The FCC had argued that the auction was structured so that the marketplace would decide what the value of the spectrum was and in whose hands it should fall. More broadcasters would have been willing to exit at a higher price, but the forward auction bidders weren’t willing to pay it, though the FCC argued their initial prices to TV stations to give up spectrum were high to get them in the tent in the first place.
In his opening speech to the convention, Smith said, “TV stations turned down $38 billion during the recent spectrum incentive auction, choosing to keep their channels, compared to speculators and wireless companies that paid $19 billion for a portion of the TV band.”

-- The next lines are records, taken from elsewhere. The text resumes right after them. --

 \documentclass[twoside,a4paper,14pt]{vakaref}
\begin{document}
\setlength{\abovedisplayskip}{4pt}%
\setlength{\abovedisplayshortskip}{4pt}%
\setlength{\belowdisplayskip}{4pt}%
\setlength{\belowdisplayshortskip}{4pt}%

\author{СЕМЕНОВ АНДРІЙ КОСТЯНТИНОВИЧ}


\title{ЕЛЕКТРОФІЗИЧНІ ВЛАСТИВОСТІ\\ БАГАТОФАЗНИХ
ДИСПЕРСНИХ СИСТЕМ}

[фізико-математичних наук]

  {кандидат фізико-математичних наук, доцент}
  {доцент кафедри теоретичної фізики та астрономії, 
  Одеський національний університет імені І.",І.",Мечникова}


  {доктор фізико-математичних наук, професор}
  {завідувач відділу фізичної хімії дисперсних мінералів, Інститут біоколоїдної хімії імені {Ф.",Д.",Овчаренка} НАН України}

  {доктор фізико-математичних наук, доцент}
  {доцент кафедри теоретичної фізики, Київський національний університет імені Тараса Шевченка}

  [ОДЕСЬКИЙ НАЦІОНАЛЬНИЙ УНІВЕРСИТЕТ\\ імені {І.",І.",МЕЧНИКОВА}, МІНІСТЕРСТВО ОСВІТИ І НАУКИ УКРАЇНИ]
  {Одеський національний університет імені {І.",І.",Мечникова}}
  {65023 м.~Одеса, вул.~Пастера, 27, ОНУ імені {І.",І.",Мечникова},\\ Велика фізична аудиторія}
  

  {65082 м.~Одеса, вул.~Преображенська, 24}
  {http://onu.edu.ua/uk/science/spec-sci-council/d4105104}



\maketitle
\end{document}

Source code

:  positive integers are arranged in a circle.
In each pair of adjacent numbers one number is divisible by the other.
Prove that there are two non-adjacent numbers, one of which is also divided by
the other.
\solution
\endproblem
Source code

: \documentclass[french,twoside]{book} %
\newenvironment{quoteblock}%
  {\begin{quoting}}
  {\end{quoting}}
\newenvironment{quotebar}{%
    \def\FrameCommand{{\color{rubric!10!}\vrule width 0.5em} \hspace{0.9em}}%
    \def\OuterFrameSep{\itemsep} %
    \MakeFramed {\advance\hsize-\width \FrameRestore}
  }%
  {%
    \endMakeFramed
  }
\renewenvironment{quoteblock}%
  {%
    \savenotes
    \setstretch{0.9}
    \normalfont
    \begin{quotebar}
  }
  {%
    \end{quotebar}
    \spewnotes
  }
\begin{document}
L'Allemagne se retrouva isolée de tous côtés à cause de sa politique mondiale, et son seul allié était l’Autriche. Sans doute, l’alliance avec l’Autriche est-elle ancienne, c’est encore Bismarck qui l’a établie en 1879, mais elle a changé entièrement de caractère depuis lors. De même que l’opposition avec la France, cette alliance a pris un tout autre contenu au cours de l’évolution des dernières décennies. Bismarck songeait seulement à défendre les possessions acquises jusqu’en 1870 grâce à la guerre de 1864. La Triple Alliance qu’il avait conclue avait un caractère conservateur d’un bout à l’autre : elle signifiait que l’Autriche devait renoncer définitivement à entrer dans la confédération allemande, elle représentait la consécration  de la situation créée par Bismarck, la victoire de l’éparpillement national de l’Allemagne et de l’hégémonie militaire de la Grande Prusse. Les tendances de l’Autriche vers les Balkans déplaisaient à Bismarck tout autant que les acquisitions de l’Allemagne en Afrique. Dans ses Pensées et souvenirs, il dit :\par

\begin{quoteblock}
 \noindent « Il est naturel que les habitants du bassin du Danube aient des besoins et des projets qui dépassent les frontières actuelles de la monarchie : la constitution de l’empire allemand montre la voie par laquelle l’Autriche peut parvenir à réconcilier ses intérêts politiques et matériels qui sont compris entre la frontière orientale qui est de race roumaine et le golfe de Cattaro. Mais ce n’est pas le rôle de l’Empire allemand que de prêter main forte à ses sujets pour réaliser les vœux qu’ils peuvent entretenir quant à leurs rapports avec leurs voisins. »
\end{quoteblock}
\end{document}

Interestingly, among those speculators was NAB member NBC, whose parent, Comcast, both sold spectrum in the auction — in three major markets, including New York — and paid $1.7 billion for spectrum in the forward auction as well.
The FCC released figures on how much broadcasters were paid for their spectrum — $10 billion and change — and the individual price each station received, but did not include a figure on what broadcasters didn’t spend.
Asked how the NAB had arrived at the $38 billion figure, an NAB source on background said that it had taken markets where stations had been bought and multiplied the price of the winning bid by the number of stations that elected to keep their spectrum. For example, the lowest winning bid in the D.C. market was $124.8 million, times the 15 stations in D.C. that didn’t participate or accept that price, and that is $1.87 billion in D.C. alone.
The source suggested that $38 billion was a conservative figure since it did not include the value of stations in markets where the FCC did not bid to buy stations such as Atlanta, for example.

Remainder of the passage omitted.